Mining doesn’t have to be an exercise in oppressive asset hoarding with a total disdain for the value of human life, but Kraken clearly displays here they operate intentionally to repeat the worst thinking in history.

So what values are we talking about really? Proportionality (tailoring response to the level of the attack, avoiding collateral impact) is not a libertarian concept, obviously, because its a form of regulation (let alone morality).

Note instead there is complete lack of care for victims of aggression on the principle of protecting “peaceful” among aggressors, with absolutely no effort to prove such a principle.

It’s sloppy and exactly backwards for a Bitcoin CEO to claim he cares about impacting others. The inherent negative-externality of Bitcoin means it carries a high cost someone else has to pay, proving that if Kraken cared about “peaceful” Russian civilians it would shutdown all Bitcoin since it harms them all while benefiting few if any.

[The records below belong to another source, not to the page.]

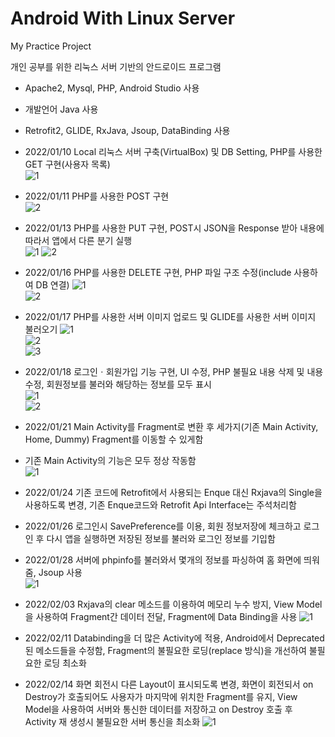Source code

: # Android With Linux Server
My Practice Project

개인 공부를 위한 리눅스 서버 기반의 안드로이드 프로그램  
- Apache2, Mysql, PHP, Android Studio 사용  
- 개발언어 Java 사용  
- Retrofit2, GLIDE, RxJava, Jsoup, DataBinding 사용  

- 2022/01/10 Local 리눅스 서버 구축(VirtualBox) 및 DB Setting, PHP를 사용한 GET 구현(사용자 목록)  
![1](https://user-images.githubusercontent.com/97011241/148894536-4278cb30-8635-439c-b802-d26ecce9388f.png)

- 2022/01/11 PHP를 사용한 POST 구현  
![2](https://user-images.githubusercontent.com/97011241/148894613-0a99a44f-f05e-4b6d-be41-2eba82c513aa.png)  

- 2022/01/13 PHP를 사용한 PUT 구현, POST시 JSON을 Response 받아 내용에 따라서 앱에서 다른 분기 실행  
![1](https://user-images.githubusercontent.com/97011241/149296577-dfbc20a6-7a93-4949-a223-7091157f13ee.png)
![2](https://user-images.githubusercontent.com/97011241/149296586-414e208b-6d72-430b-9748-17265ff4a1da.png)  

- 2022/01/16 PHP를 사용한 DELETE 구현, PHP 파일 구조 수정(include 사용하여 DB 연결)
![1](https://user-images.githubusercontent.com/97011241/149626653-839d0cd1-c8ca-4838-85f5-94a834838826.png)  
![2](https://user-images.githubusercontent.com/97011241/149626655-9d40b84a-55d7-4ce5-a5d5-15e2bbfe12f2.png)  

- 2022/01/17 PHP를 사용한 서버 이미지 업로드 및 GLIDE를 사용한 서버 이미지 불러오기
![1](https://user-images.githubusercontent.com/97011241/149666054-87427874-c5b7-45b2-bbc9-2e00ed5729c7.png)  
![2](https://user-images.githubusercontent.com/97011241/149666056-d4978914-6da1-4692-b057-be144cee8405.png)  
![3](https://user-images.githubusercontent.com/97011241/149666058-87696a59-e8c3-4048-b627-64b680b6909c.png)  

- 2022/01/18 로그인ㆍ회원가입 기능 구현, UI 수정, PHP 불필요 내용 삭제 및 내용 수정, 회원정보를 불러와 해당하는 정보를 모두 표시  
![1](https://user-images.githubusercontent.com/97011241/149939710-148fc859-23b5-49af-9dbd-711f5bb684df.png)  
![2](https://user-images.githubusercontent.com/97011241/149939716-2873258e-ab8c-4f84-b5f3-f6cc2ca24fa2.png)  

- 2022/01/21 Main Activity를 Fragment로 변환 후 세가지(기존 Main Activity, Home, Dummy) Fragment를 이동할 수 있게함  
- 기존 Main Activity의 기능은 모두 정상 작동함  
![1](https://user-images.githubusercontent.com/97011241/150494113-fa265486-1352-48f4-b7b2-28e37ae6033b.png)  

- 2022/01/24 기존 코드에 Retrofit에서 사용되는 Enque 대신 Rxjava의 Single을 사용하도록 변경, 기존 Enque코드와 Retrofit Api Interface는 주석처리함  

- 2022/01/26 로그인시 SavePreference를 이용, 회원 정보저장에 체크하고 로그인 후 다시 앱을 실행하면 저장된 정보를 불러와 로그인 정보를 기입함  

- 2022/01/28 서버에 phpinfo를 불러와서 몇개의 정보를 파싱하여 홈 화면에 띄워줌, Jsoup 사용  
![1](https://user-images.githubusercontent.com/97011241/151493107-681b022f-3293-4d03-9f9d-485bee2f4616.png)  

- 2022/02/03 Rxjava의 clear 메소드를 이용하여 메모리 누수 방지, View Model을 사용하여 Fragment간 데이터 전달, Fragment에 Data Binding을 사용
![1](https://user-images.githubusercontent.com/97011241/152279726-5715c7d0-a0d8-44d2-84eb-1113cc6524e7.png)  

- 2022/02/11 Databinding을 더 많은 Activity에 적용, Android에서 Deprecated된 메소드들을 수정함, Fragment의 불필요한 로딩(replace 방식)을 개선하여 불필요한 로딩 최소화  

- 2022/02/14 화면 회전시 다른 Layout이 표시되도록 변경, 화면이 회전되서 on Destroy가 호출되어도 사용자가 마지막에 위치한 Fragment를 유지, View Model을 사용하여 서버와 통신한 데이터를 저장하고 on Destroy 호출 후 Activity 재 생성시 불필요한 서버 통신을 최소화
![1](https://user-images.githubusercontent.com/97011241/153829573-5a7bbd97-053b-47ee-8a2f-a5a662c002fd.png)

Systemically redistributing transaction costs from selfish individuals to society instead, while claiming to be worried about societal impact of an individual action is… dangerously reminiscent of “nobles” and “clergy” of pre-revolutionary France who ignorantly stumbled into their own demise.

The Web already is so much more than a narrow line of thought from the ugly past of feudal thinking, and 3.0 should be more broadly representative of the human condition instead of boxed in like this by selfish speculators trying to get rich quick through exploitation and manipulation of artificially constrained assets.